New to Elastic/LogStash and have a few questions

Hi all,

Just started using Elastic Stack after hearing rave reviews from friends in the security industry. I used the free trial thing just to have a prod around the interface before setting my own instance up.

Got a few questions I'm hoping that someone here can answer:

  1. Is there a way of integrating LogStash into the Kibana GUI? I've looked through documents and videos and I can't find a single thing talking about this anywhere. It's OK if not, I just want to understand so that I can stop looking. :smiley: The only reason why I ask is because the interface on the 'hosted' platform has a section for Log Stash under Management -> Stack Management. Perhaps I've missed something, but if someone can either confirm/deny and then point me at the correct resources, I'd appreciate it.

  2. Integration of scripting/API collection. Part of my use case is to collect OSINT from forums, twitter, and such. Obviously Twitter has it's own specific integration, but if I wanted to scrape data from a forum via the use of a script - how would I achieve this? The script is being worked on by a colleague, so I don't have it to hand, but it is being written in Python with some Regex. The output of the script will be .JSON - my reading leads me to believe that this is the best format for ingestion into LogStash/Elasticsearch. If this isn't correct, please correct me here also.
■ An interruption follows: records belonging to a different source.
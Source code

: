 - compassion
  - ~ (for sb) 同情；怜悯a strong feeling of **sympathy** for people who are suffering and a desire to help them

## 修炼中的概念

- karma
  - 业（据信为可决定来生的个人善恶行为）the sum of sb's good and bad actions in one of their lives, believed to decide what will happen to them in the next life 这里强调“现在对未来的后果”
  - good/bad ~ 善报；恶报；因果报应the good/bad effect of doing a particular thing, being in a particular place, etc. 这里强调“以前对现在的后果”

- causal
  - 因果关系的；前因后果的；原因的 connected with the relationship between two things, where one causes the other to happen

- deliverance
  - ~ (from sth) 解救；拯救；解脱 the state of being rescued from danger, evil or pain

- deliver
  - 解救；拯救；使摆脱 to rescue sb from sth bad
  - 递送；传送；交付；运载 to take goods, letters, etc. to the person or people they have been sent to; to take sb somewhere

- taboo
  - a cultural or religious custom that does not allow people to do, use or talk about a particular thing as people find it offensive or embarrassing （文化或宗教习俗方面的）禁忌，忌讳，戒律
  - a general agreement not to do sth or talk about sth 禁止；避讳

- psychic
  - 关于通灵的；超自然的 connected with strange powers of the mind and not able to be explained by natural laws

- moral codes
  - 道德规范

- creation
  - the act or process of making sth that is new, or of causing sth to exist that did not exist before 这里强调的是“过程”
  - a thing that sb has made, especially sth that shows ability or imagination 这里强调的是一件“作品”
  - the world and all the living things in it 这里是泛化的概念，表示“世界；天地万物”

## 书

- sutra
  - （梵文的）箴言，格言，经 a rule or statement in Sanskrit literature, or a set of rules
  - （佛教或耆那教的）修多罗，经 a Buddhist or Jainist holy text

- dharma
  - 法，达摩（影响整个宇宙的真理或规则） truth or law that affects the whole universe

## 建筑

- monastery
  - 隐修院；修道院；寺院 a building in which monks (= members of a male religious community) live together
  3. Ingesting the output of this data into ElasticSearch is then the next step. I assume that any entry will require a key field of some description - which will usually be a date/timestamp. If we ingest the output of the script mentioned in step 2, say once per day, it will just create a series of new entries and not overwrite the old data? Just thinking for trend analysis.

Thanks for any help.

Best,

  1. There is a centralized pipeline management within Kibana but it requires a license.
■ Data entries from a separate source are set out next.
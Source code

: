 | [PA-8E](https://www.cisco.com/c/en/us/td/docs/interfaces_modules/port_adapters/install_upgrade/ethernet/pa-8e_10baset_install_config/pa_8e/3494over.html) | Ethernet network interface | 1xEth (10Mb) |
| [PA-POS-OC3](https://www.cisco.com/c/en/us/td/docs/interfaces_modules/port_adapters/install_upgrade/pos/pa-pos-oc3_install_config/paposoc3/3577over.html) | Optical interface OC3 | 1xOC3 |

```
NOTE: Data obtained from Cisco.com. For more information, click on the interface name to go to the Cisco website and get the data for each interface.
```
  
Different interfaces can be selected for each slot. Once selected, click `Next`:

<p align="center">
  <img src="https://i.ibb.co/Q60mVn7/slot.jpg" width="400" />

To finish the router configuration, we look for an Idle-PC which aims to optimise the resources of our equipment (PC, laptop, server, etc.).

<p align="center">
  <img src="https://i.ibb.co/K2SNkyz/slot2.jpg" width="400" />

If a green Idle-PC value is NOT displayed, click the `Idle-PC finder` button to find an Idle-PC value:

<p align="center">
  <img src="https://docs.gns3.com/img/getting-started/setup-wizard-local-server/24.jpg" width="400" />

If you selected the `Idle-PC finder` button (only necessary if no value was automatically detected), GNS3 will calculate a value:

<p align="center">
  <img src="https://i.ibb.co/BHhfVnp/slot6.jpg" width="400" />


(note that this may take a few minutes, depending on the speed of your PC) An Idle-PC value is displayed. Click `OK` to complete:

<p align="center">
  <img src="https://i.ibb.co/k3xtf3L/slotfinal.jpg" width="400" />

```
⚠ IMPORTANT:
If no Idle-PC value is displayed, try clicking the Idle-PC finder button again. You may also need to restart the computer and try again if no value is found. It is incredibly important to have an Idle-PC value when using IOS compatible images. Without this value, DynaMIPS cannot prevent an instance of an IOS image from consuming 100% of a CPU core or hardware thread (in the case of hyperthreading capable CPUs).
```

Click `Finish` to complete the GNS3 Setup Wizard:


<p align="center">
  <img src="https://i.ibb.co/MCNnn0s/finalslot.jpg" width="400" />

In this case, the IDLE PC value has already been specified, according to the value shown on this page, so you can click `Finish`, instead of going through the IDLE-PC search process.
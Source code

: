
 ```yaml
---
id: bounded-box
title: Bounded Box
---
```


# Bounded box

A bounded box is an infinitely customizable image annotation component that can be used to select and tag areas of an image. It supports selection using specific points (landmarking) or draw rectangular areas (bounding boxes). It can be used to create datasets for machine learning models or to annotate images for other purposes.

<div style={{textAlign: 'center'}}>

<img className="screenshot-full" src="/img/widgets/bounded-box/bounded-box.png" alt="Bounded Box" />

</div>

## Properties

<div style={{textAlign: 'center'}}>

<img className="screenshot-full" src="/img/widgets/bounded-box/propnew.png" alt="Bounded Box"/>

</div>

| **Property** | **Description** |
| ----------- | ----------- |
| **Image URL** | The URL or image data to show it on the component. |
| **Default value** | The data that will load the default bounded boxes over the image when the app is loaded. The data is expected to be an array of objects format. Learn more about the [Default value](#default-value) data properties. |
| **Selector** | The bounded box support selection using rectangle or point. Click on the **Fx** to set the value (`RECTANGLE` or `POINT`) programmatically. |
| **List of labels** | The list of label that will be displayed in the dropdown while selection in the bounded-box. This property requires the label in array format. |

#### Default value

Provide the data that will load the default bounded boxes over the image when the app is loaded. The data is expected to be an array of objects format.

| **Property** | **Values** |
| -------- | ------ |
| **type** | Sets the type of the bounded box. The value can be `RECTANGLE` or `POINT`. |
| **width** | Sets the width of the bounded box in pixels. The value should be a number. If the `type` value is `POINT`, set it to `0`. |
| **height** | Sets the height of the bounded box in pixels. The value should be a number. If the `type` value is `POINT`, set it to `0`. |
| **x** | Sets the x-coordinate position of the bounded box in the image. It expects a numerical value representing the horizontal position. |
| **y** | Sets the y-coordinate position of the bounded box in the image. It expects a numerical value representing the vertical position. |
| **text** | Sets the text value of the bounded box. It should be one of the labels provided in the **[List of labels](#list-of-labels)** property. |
  2. If the forums off an API you can use the http_poller plugin. If the only option is to scrape the site then you have to build that portion on your own and then you can ingest the results using the file input which will read the file in whatever format you save after scraping.

  3. I don't know the use case you need but the safe way is to not overwrite until you know what you need exactly. Every post/thread should come with a timestamp and then you can track when posts were made. This really depends on how you intend to analyze the data. The other option is if every thread/post has a unique ID you can store that in Elastic as the ID and then you can reference that one to update. But when you update a record the previous versions are gone. So make sure you don't need those if you are going that route.

Hey, great response thank you for your time.

  1. I can live without it. It was just a 'nice to have' feature.

  2. Some of them do and that was another question I had as there were a few HTTP-type plugins and this one seemed the most like what I needed. 2 answers for 1 question.

  3. The output of the scripts produce a .JSON file every 6 hours or so (one per data source). What I want to see is, Logstash/Elasticsearch check the file for rotation (i.e. when it gets updated), and then ingest the file without overwriting the old data.

So if an IP address, URL, file hash changes within the file, then the previous IP, URL, or file hash will not be overwritten, but just stored as 'this is what was captured at this time'.

Basically, I'd like each .JSON file to be a new log entry into the same indices and not overwrite previous data so we can do historical searches. i.e. "How many times did 'x.x.x.x' IP address appear in the blog over the last 2 months", or "what was the change in rate of this file hash being mentioned across all forums in the last 2 weeks".

I hope that makes sense, but maybe I'm not explaining this too well. :smile:

I come from an ArcSight/LogRhythm background so that's probably where my lack of understanding is coming from.

If you don't set a custom id for your document then every time elasticsearch ingest a document, it will set an unique id and your original document will not be overwritten/updated. Just don't use the option document_id in your elasticsearch output and you will have this behavior.

OK, cool.

So if I just tell Elasticsearch to look for a certain document name in the input configuration, don't set the document_idfeature, it'll just ingest the document. Will it ingest the document into the same indices or is this part of the input configuration?

How do I get it to monitor a document for updates and then run an ingest task every time it changes? Is that possible?

I'm also assuming that all of this is possible via Elasticsearch and I don't even need Logstash?

Just checking if anyone can answer the rest of this post for me please?

It all depends on your configuration, if you don't use the document_id in the logstash output to elasticsearch, elasticsearch then will choose a random unique id and will ingest in the configured index.

For example, the configuration below will always index in an index named your-index.

output {
      elasticsearch {
        hosts => ["elasticsearch:9200"]
        index => "your-index"
      }
    }

To use logstash or not also depends on what you want to do, what kinds of transformation or data enrichment you want to do. You don't need logstash to ingest data into elasticsearch, a simple REST request using a python script or even curl could do that, you can also use filebeat to read the logs and send directly to elasticsearch, but again, everything depends on your use case.

It would be better if you shared or opened a new question with an practical example of what you want to do, a sample of your data, how you are planning to send it to elasticsearch, if you need to make some kind of transformations and what you expect to see.